Achtung, dieser Text enthält von einer Hamburger Volksinitiative gegen das Gendern identifizierte „Propagandasprache“. Laut Initiatorin der Volksinitiative geht es beim Gendern nämlich um die „Propagandasprache eines radikal queerfeministischen Weltbilds“ und da bin ich doch dabei. Ich bin quasi wie Beetlejuice. Wenn man dreimal nacheinander wahlweise „Gender-Unfug“, „Sprachpanscherei“, „Genderwahn“ oder „Sprachpolizei“ sagt, erscheine ich in schriftlicher Form und fange an zu stänkern. Minuspunkte gibt es für ausgelutschte, schlechte Witze über „HähnchenInnenSchenkel“ (an dieser Stelle bitte ein augenrollenden Smiley einfügen), die aber anscheinend immer noch sehr viele Leute für unfassbar lustig und innovativ halten. FahrzeugInnenraum, verstehste. So witzig einfach, kaum zum Aushalten.
Jedenfalls ist Gendern ganz böse. Falsch, fake, furchtbar. Macht man nicht. Findet jedenfalls Sabine Mertens, die besagte Volksinitiative ins Leben gerufen hat und zugleich Vorstandsmitglied vom „Verein Deutsche Sprache“ ist, der das natürlich ebenso findet. Auch in der Hamburger CDU ist man von dem Vorstoß begeistert.
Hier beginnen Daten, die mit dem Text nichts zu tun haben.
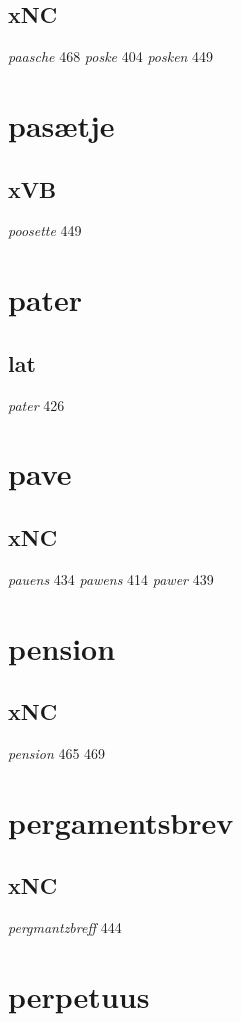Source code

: \documentclass[a4paper,twocolumn]{article}
\begin{document}
\subsection{xNC}
\label{sec:org9610a67}
\emph{paasche} 468 \emph{poske} 404 \emph{posken} 449 
\section{pasætje}
\label{sec:org9436092}
\subsection{xVB}
\label{sec:orgfae5bd2}
\emph{poosette} 449 
\section{pater}
\label{sec:org45e880d}
\subsection{lat}
\label{sec:orgdcd1d73}
\emph{pater} 426 
\section{pave}
\label{sec:org69ae2ab}
\subsection{xNC}
\label{sec:org874b211}
\emph{pauens} 434 \emph{pawens} 414 \emph{pawer} 439 
\section{pension}
\label{sec:org917696a}
\subsection{xNC}
\label{sec:orgd84c467}
\emph{pension} 465 469 
\section{pergamentsbrev}
\label{sec:org6e52986}
\subsection{xNC}
\label{sec:org3130e35}
\emph{pergmantzbreff} 444 
\section{perpetuus}
\label{sec:org75caea8}
\end{document}
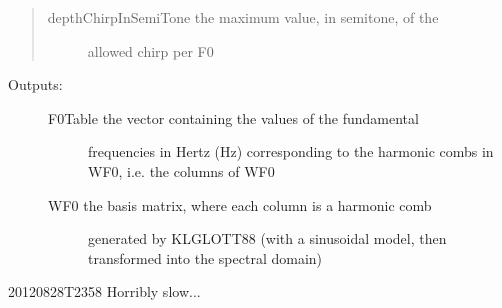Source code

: \documentclass[letterpaper,10pt,english]{sphinxmanual}
\begin{document}
\begin{fulllineitems}
\begin{quote}
\begin{description}
\item[{depthChirpInSemiTone the maximum value, in semitone, of the}] \leavevmode
allowed chirp per F0

\end{description}
\end{quote}
\begin{description}
\item[{Outputs:}] \leavevmode\begin{description}
\item[{F0Table the vector containing the values of the fundamental}] \leavevmode
frequencies in Hertz (Hz) corresponding to the
harmonic combs in WF0, i.e. the columns of WF0

\item[{WF0     the basis matrix, where each column is a harmonic comb}] \leavevmode
generated by KLGLOTT88 (with a sinusoidal model, then
transformed into the spectral domain)

\end{description}

\end{description}

20120828T2358 Horribly slow...

\end{fulllineitems}

\end{document}
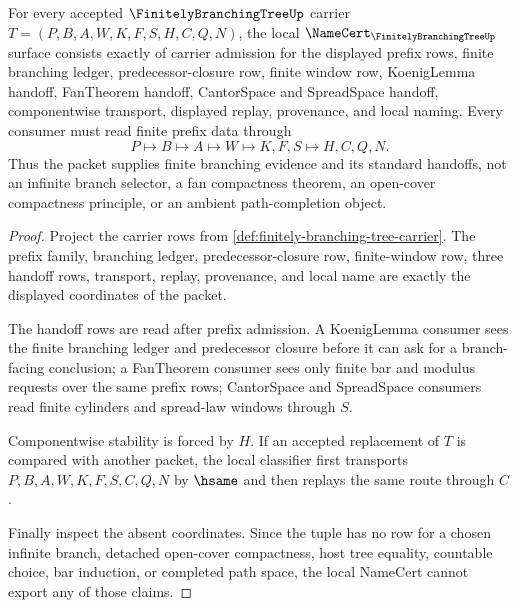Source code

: \begin{theorem}
\label{thm:finitely-branching-tree-namecert-obligations}
For every accepted $\FinitelyBranchingTreeUp$ carrier $T=(P,B,A,W,K,F,S,H,C,Q,N)$, the local $\NameCert_{\FinitelyBranchingTreeUp}$ surface consists exactly of carrier admission for the displayed prefix rows, finite branching ledger, predecessor-closure row, finite window row, KoenigLemma handoff, FanTheorem handoff, CantorSpace and SpreadSpace handoff, componentwise transport, displayed replay, provenance, and local naming. Every consumer must read finite prefix data through
$$
P\longmapsto B\longmapsto A\longmapsto W\longmapsto K,F,S\longmapsto H,C,Q,N .
$$
Thus the packet supplies finite branching evidence and its standard handoffs, not an infinite branch selector, a fan compactness theorem, an open-cover compactness principle, or an ambient path-completion object.
\end{theorem}
\begin{proof}
Project the carrier rows from \autoref{def:finitely-branching-tree-carrier}. The prefix family, branching ledger, predecessor-closure row, finite-window row, three handoff rows, transport, replay, provenance, and local name are exactly the displayed coordinates of the packet.

The handoff rows are read after prefix admission. A KoenigLemma consumer sees the finite branching ledger and predecessor closure before it can ask for a branch-facing conclusion; a FanTheorem consumer sees only finite bar and modulus requests over the same prefix rows; CantorSpace and SpreadSpace consumers read finite cylinders and spread-law windows through $S$.

Componentwise stability is forced by $H$. If an accepted replacement of $T$ is compared with another packet, the local classifier first transports $P,B,A,W,K,F,S,C,Q,N$ by $\hsame$ and then replays the same route through $C$.

Finally inspect the absent coordinates. Since the tuple has no row for a chosen infinite branch, detached open-cover compactness, host tree equality, countable choice, bar induction, or completed path space, the local NameCert cannot export any of those claims.
\end{proof}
So lässt ihr Landesvorsitzender wissen: „Gender-Sprache liegt ein Weltbild zugrunde, das die Gesellschaft nicht als Ganzes sieht, sondern sie nach Geschlechtern, sexuellen Orientierungen und weiteren Merkmalen in Gruppen einteilt.“
Das Problem an dieser und ähnlichen Aussagen ist nicht die Kritik am Gendern. Gendern, und das scheinen Kritiker*innen gerne zu vergessen, ist kein Selbstzweck und darf kritisiert werden. Gerne auch robust und hart. Vielleicht gibt es ja Verbesserungsmöglichkeiten oder gar sinnvollere Alternativen. Befürworter*innen einer geschlechtersensiblen, inklusiveren Sprache, haben sich nicht irgendwann zusammengesetzt und überlegt, wie sie aus Langeweile die schwierige und sperrige deutsche Sprache noch schwieriger und sperriger machen können. Stattdessen geht es darum, den Status Quo zu verbessern. Und damit sind wir beim eigentlichen Problem.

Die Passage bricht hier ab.